The burden may be greater for remote mines, where fuel delivery already depends on barges or long overland journeys. Additional fuel requirements will affect logistics costs and working-capital needs.

That does not erase B50’s strategic value. A higher biodiesel blend reduces the proportion of fossil diesel required, helping cut imports while supporting the domestic biodiesel industry.

The question is who will bear the additional cost of the transition.

Under some mining contracts, contractors purchase their own fuel and are paid according to production or work volume. In such arrangements, higher fuel consumption can directly squeeze contractor margins.

Under other arrangements, the mine owner supplies the fuel, placing more of the additional cost on the owner.

Many contracts drafted before the introduction of B50 may not address this change. They may contain no specific provisions on higher consumption, maintenance costs, operational disruption or equipment damage suspected of being linked to the fuel.

Mining companies and contractors need to review their agreements. The matter, however, cannot be left entirely to individual businesses.

Because B50 is mandatory, the transition needs firm rules on cost, quality and responsibility.

Fuel quality is a key concern. B50 may meet the required standard when it leaves the terminal, but contamination during transport or storage could leave it unsuitable by the time it reaches a mine.

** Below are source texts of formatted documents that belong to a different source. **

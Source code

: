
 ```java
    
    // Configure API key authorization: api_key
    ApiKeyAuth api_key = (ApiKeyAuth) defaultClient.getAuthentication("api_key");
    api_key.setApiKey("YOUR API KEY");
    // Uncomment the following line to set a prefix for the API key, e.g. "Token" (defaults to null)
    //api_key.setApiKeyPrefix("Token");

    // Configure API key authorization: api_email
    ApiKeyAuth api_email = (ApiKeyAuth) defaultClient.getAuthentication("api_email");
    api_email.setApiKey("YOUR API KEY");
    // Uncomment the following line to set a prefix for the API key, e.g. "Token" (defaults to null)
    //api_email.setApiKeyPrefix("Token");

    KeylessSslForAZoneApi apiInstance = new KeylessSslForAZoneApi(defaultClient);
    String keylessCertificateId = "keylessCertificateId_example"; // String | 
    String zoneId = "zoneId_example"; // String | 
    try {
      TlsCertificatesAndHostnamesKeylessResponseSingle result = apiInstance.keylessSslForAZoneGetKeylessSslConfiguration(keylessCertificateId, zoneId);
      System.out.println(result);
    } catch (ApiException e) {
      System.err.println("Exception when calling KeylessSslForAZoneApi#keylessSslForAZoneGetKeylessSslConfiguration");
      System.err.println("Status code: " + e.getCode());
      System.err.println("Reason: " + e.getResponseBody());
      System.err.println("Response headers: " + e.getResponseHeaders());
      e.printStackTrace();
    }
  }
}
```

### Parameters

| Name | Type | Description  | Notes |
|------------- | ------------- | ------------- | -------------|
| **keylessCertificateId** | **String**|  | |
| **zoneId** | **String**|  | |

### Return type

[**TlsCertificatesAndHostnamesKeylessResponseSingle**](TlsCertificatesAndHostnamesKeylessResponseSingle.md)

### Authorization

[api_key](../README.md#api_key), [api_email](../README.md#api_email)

Responsibility must therefore be established at every stage. Companies need to know who will take samples, who will test the fuel, when a shipment may be rejected and who will bear the loss if it fails to meet the required standard.

Mine operators must also prepare their facilities by inspecting storage tanks, keeping them clean and monitoring filters more closely. Fuel suppliers and transport companies, meanwhile, should remain accountable for the quality of the product they deliver.

B50 deserves to proceed because it can strengthen Indonesia’s energy security. But the transition must be supported by better information, reliable supply and workable rules.

Detailed trial results should be made available, including maintenance records and equipment conditions. Companies also need a list of equipment models approved by manufacturers for B50 use and confirmation that warranties will remain valid.

Regional supply arrangements and delivery-point quality standards must be established, along with responsibility for fuel or equipment problems. Mining companies, meanwhile, should review their contracts, suppliers, storage facilities, warranties and contingency plans.

B50’s success should not be measured only by lower diesel imports. It should also be measured by whether companies can obtain the fuel on time, use it without disrupting production and know who is responsible when problems occur.

B50 can support national energy security, but the policy will be sustainable only if its costs and risks are shared fairly across the supply chain.